Publié le 04/05/2017

Le cortège de l’Alliance syndicale indépendante n’a pas pu défiler ce 1er Mai à Caracas. Les syndicalistes ont été dispersés à coup de lacrymogènes. Le régime de Nicolas Maduro, au bord du gouffre, se fait de plus en plus répressif.  Le 4 mai 2017, on dénombrait déjà  31 morts. 
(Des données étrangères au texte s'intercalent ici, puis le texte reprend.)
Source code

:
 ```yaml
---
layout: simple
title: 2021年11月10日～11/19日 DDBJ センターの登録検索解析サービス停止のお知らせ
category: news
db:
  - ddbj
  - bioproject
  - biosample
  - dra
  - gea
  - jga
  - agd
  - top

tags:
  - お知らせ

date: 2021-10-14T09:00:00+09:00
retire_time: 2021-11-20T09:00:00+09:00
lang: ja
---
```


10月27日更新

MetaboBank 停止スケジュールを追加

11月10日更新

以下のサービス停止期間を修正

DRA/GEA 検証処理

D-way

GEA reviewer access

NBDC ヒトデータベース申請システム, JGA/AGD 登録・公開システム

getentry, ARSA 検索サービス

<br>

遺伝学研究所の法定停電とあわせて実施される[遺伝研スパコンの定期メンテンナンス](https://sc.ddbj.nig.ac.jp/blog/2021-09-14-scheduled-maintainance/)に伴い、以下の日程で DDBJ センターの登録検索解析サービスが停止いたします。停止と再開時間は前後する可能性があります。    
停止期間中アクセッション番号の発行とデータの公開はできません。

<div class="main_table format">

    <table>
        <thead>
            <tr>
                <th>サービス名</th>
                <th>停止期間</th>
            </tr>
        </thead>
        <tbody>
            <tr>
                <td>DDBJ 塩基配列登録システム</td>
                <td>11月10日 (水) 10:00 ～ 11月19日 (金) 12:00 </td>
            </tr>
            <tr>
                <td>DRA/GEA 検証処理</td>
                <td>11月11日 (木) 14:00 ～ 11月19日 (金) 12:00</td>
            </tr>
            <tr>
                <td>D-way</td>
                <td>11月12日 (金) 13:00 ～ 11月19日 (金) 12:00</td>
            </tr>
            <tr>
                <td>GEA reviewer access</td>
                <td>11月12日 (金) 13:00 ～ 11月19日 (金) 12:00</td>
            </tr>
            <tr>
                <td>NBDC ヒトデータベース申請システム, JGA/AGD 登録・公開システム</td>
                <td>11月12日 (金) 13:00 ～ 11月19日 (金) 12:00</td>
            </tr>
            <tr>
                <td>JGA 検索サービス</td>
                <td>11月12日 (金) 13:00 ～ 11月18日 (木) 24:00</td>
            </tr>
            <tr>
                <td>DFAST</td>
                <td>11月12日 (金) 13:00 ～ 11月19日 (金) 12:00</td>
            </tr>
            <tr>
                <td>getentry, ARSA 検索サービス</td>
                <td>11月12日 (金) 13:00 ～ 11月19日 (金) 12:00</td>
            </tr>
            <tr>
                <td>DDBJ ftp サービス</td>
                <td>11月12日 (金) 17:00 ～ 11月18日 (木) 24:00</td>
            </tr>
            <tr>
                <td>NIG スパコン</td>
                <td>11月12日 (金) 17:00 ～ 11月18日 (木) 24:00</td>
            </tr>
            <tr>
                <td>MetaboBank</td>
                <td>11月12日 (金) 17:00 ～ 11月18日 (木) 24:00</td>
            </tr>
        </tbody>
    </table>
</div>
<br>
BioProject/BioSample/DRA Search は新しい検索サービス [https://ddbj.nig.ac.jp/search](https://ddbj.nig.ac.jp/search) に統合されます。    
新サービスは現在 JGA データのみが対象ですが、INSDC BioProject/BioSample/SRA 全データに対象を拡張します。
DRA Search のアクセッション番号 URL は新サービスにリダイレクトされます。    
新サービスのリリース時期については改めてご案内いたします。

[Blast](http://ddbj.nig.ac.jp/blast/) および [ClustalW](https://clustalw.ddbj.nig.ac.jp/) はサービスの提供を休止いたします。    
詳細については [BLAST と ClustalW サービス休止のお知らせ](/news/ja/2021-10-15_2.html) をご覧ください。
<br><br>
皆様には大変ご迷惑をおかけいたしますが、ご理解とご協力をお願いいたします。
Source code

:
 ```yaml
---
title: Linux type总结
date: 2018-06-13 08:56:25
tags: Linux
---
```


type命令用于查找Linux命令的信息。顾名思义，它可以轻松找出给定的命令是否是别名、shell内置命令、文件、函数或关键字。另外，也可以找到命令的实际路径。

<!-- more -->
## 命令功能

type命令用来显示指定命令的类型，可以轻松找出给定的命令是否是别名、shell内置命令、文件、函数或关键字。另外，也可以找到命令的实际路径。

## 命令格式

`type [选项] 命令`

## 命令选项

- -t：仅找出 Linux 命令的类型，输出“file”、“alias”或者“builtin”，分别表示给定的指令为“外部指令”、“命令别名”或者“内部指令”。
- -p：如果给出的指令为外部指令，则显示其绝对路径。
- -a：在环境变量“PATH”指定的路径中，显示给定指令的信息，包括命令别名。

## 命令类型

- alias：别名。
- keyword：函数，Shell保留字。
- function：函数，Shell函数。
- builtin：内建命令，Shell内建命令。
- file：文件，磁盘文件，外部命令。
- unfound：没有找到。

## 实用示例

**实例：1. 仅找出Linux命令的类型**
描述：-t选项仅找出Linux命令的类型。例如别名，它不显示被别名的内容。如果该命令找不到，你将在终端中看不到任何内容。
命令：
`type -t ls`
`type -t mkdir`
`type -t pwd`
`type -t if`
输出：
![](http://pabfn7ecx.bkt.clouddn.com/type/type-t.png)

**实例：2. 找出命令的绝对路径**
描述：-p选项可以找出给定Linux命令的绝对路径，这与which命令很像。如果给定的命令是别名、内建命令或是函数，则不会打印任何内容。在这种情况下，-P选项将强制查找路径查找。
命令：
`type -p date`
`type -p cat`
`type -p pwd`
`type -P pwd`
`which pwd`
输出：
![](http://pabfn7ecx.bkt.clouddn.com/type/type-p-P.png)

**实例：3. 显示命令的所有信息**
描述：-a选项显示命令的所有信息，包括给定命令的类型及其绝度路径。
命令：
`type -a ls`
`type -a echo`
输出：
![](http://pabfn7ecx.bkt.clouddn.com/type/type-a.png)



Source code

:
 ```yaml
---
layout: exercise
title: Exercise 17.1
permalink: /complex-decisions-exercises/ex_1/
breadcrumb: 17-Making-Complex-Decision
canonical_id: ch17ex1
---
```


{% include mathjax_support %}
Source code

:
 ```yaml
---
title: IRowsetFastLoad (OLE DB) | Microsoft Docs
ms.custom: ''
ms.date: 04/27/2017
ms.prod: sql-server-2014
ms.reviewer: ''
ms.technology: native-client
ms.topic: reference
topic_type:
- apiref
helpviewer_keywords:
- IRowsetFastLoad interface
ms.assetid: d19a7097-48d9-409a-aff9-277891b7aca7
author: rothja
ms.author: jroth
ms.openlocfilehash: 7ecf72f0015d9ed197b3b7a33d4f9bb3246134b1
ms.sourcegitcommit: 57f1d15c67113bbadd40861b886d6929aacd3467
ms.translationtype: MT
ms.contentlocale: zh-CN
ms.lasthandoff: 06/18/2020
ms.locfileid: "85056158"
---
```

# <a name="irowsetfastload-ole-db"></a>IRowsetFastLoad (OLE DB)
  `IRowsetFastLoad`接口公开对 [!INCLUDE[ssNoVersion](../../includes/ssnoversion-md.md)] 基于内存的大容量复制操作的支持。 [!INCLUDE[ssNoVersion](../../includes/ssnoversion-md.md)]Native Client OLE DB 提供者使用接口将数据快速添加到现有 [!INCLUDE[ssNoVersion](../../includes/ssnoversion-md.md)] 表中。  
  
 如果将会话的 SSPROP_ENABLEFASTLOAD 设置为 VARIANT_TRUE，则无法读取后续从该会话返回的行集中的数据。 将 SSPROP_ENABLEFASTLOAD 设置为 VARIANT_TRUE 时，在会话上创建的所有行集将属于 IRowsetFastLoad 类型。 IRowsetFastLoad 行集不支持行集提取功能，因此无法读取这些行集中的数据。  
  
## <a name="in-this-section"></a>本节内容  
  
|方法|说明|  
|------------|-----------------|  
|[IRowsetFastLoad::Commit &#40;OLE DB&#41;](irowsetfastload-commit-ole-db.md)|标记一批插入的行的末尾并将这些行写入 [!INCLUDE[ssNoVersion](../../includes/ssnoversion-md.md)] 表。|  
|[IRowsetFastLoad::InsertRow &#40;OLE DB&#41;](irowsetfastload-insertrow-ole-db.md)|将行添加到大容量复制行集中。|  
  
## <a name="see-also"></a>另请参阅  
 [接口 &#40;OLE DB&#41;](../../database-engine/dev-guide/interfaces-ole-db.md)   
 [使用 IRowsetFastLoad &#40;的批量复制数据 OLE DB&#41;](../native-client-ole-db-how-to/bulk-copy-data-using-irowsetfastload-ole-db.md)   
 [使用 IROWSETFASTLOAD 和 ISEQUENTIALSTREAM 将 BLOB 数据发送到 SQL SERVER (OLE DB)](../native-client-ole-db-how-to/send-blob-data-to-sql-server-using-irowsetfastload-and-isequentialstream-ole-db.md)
« Nous étions environ 300 militants à Caracas pour défiler ce 1er Mai. Nous avions pris nos précautions en dialoguant avec la police et les forces armées auparavant pour réaffirmer nos intentions pacifiques. Dès que nous nous sommes mis en marche, des grenades lacrymogènes se sont abattues sur nous et nous avons dû nous disperser immédiatement dans le plus grand désordre. La secrétaire générale de l’Alliance syndicale indépendante (ASI), Marcela Leon, a dû se mettre à l'abri (Photo). » Carlos Navarro, le président de L’ASI, est révolté et condamne ce qu’il considère comme une violation des droits syndicaux et des conventions internationales du travail qui reconnaissent aux travailleurs le droit de se syndiquer et de manifester. Dans neuf autres villes du pays, les cortèges de l’ASI ont pu défiler, rassemblant plusieurs milliers de personnes. Cette organisation syndicale est soutenue par la CFDT depuis sa création en 2015. Elle a montré en peu de temps sa capacité à promouvoir un syndicalisme indépendant des partis politiques, proche des salariés.Elle ne s’inscrit ni dans le camp chaviste ni dans l’opposition. Elle était la seule centrale syndicale à organiser ses propres rassemblements pour le 1er mai, les autres s'inscrivant soit dans les manifestations de l'opposition, soit dans les rassemblements pro-gouvernementaux. 1erMaiVenezuela2

L’opposition demande le départ de Maduro

Depuis des mois, la tension dans la capitale était déjà très élevée (Lire l’article sur la Diète Maduro). Le 29 mars dernier, Caracas a connu un regain de tension lorsque la Cour suprême a décidé de suspendre l'Assemblée nationale dominée par l'opposition et d'assumer les fonctions de Parlement. Devant la levée de boucliers et les manifestations gigantesques de l’opposition, la Cour suprême a dû faire machine arrière. Depuis l’opposition maintient la pression en manifestant régulièrement dans les rues pour réclamer la démission de Maduro et l’organisation d’élections présidentielles anticipées.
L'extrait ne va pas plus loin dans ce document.